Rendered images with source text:
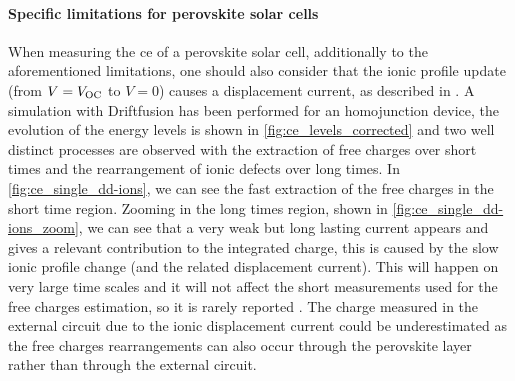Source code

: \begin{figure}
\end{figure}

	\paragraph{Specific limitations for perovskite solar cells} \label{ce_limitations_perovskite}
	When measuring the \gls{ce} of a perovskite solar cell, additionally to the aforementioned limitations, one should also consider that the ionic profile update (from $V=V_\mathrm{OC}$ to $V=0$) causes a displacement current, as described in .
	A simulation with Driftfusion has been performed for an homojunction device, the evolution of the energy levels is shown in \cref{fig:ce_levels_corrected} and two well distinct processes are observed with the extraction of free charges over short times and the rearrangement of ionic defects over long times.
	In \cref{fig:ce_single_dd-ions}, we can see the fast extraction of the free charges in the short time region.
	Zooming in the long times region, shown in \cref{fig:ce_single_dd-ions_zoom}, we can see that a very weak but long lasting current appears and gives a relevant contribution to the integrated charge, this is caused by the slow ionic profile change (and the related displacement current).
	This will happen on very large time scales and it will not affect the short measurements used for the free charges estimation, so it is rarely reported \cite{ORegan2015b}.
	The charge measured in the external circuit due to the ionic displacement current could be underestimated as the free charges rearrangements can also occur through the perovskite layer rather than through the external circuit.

WHAT YOU WILL DO: Only lines with the word "solar" go in the answer. Take them all from the entries above.

OUTPUT BELOW:
	\paragraph{Specific limitations for perovskite solar cells} \label{ce_limitations_perovskite}
	When measuring the \gls{ce} of a perovskite solar cell, additionally to the aforementioned limitations, one should also consider that the ionic profile update (from $V=V_\mathrm{OC}$ to $V=0$) causes a displacement current, as described in .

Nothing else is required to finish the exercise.